Copyright is important for creators but it needs to be balanced with how it impacts society. Modern day copyright protections have been significantly extended. Originally, in the US, copyright lasted for 14 years with the possibility to extend it by a further 14 years if the author was still alive. Presently, US copyright applies for the lifetime of the author plus an additional 70 years and, due to the influence of powerful companies, notably Disney, corporate copyright extends for 95 years!
I fear that the backlash against AI art threatens creativity, both in the furry fandom and broader society, by normalising even stricter interpretations of copyright. Already, copyright is used to suppress the creativity of fans and artists. In contrast to the RJ Palmer story, I know of several furry artists who received cease and desist letters from Nintendo which forced an end to some amazing comics. The same thing happened to a fan-made hack called Pokemon Prism in 2016. Similarly, a crowdfunded , fan-made Star Trek film was shut down by CBS in 2015. However, importantly, even using public domain materials can get your videos a copyright strike from overzealous algorithms and copyright trolls on Youtube. It has happened to me and it recently happened to popular violin duo TwoSetViolin. This is not copyright being used to increase creativity or to protect creativity; this is copyright weaponized by corporations. Artists lose out. Society loses out.
Not only corporations, but also individual artists can be overly-protective, not only of their own artworks, but even of their own art style. This is crazy to me. Artists have been adopting each others' styles for centuries; Impressionism is essentially a lot of people copying other artists' style. (The name "Impressionism" comes from Claude Monet's Impression, soleil levant, although he was not the sole originator of the style.) Characterising an AI trying to learn a specific art style as art theft is thus not justified, and does not make sense either: Theft requires one to deprived of their property; making a copy or using an artwork in a training set does not deprive the original artist of anything.
Rather than turning to the tools of large corporations to restrict and control, we should aspire to help one another. I see a better role model in the free software community which advocates the four freedoms:
• The freedom to run the program as you wish, for any purpose (freedom 0).
• The freedom to study how the program works, and change it so it does your computing as you wish (freedom 1).

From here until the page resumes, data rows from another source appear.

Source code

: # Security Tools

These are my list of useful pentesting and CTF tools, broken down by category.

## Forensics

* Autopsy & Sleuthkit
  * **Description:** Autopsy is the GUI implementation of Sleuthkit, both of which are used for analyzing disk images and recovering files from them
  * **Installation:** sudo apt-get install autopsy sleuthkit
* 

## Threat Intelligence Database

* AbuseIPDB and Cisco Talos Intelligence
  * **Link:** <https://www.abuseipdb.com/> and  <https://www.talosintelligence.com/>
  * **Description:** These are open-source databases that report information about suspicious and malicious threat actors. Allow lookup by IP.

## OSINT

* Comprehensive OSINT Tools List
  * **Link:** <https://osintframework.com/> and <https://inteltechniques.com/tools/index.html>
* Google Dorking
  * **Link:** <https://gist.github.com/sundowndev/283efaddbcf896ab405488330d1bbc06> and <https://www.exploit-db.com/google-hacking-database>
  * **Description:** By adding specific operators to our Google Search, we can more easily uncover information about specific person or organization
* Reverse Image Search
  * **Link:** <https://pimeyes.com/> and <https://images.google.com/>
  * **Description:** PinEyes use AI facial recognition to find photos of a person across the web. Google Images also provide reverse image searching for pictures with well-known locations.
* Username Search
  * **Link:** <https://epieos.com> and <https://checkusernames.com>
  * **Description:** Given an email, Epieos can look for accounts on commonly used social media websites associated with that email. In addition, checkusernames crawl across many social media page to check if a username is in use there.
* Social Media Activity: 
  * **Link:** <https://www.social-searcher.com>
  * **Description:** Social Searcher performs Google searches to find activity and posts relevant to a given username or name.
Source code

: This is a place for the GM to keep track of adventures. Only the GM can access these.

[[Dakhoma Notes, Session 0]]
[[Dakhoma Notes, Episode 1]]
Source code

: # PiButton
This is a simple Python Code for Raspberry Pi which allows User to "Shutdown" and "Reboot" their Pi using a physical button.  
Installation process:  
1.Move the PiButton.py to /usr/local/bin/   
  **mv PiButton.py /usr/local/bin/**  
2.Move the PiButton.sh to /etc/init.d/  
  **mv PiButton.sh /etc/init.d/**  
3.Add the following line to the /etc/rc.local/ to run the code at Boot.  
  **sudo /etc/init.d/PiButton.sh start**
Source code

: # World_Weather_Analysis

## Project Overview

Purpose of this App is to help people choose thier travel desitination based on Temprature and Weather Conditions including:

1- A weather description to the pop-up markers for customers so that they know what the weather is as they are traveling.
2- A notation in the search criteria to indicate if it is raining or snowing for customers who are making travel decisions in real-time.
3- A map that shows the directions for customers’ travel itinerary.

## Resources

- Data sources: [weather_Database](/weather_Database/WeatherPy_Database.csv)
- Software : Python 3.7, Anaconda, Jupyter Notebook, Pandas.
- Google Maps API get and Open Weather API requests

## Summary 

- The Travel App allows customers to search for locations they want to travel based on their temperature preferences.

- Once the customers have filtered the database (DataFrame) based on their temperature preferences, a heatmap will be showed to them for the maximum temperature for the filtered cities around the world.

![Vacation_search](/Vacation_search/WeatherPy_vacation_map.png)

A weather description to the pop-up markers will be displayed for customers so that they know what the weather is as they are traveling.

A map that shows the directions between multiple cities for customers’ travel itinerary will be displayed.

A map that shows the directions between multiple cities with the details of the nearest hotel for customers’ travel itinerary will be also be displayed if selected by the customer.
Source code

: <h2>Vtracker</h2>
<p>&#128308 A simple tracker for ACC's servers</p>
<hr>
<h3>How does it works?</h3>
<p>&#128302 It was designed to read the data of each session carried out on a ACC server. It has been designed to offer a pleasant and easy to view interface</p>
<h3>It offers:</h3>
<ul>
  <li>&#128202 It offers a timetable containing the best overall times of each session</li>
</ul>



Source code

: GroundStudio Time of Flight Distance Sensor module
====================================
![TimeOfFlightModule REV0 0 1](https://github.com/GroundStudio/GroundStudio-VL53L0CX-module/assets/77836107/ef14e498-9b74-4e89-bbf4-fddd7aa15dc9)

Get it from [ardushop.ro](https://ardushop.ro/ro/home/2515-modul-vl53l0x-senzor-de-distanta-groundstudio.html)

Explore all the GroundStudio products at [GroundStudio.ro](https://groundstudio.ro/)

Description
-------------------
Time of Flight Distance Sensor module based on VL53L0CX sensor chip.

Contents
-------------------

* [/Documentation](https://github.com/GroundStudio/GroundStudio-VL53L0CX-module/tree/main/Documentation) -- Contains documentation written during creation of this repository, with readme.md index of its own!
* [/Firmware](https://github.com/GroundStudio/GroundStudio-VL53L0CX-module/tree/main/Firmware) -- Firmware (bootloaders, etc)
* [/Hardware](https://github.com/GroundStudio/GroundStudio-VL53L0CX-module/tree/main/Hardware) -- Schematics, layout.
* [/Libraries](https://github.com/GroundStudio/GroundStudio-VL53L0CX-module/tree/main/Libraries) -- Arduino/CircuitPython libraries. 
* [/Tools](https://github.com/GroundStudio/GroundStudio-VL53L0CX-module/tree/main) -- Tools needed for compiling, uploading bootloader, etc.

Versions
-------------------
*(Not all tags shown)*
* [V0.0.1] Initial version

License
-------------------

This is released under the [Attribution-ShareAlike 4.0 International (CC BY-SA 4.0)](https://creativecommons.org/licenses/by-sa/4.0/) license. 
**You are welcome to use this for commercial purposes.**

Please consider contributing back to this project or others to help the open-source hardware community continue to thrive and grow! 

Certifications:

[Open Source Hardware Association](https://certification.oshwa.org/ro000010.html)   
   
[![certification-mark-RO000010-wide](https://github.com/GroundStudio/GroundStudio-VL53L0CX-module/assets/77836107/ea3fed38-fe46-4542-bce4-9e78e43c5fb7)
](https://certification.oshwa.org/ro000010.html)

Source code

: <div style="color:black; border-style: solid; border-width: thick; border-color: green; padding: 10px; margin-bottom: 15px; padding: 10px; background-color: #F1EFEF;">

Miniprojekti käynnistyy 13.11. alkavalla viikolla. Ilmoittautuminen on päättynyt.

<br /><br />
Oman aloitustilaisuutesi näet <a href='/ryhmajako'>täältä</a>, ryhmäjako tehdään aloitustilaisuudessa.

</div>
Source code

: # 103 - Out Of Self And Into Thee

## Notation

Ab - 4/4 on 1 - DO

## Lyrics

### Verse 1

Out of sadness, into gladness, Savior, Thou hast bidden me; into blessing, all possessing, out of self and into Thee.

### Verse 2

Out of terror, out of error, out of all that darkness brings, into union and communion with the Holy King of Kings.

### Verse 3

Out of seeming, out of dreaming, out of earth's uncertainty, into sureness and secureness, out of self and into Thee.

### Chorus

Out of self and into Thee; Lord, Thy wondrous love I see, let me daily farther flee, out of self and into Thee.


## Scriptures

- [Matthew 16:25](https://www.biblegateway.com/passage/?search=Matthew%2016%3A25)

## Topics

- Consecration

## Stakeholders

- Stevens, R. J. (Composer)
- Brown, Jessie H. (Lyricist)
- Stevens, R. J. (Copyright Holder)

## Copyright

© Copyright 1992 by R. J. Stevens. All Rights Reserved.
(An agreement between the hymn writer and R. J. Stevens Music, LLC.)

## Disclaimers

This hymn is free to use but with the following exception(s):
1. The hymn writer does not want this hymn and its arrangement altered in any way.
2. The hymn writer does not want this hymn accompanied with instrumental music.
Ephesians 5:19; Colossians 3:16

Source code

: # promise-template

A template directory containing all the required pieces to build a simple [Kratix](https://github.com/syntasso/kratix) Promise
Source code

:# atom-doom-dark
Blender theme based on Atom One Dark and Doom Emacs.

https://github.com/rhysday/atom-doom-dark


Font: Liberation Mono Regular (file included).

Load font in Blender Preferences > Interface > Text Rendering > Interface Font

Access to the source code is a precondition for this.
• The freedom to redistribute copies so you can help others (freedom 2).
• The freedom to distribute copies of your modified versions to others (freedom 3). By doing this you can give the whole community a chance to benefit from your changes. Access to the source code is a precondition for this.
Many of those freedoms could be adapted for artwork and would allow the use of artwork to train AI models. None of us, artist or otherwise, lives in isolation. We are part of a community and, as members of the furry fandom, an even more close-knit community than many enjoy. We all learn from and are influenced by one another; our ideas were built on the ideas of others and, in turn, we should allow others to build on ours. Anarchist philosopher Peter Kropotkin made this point well.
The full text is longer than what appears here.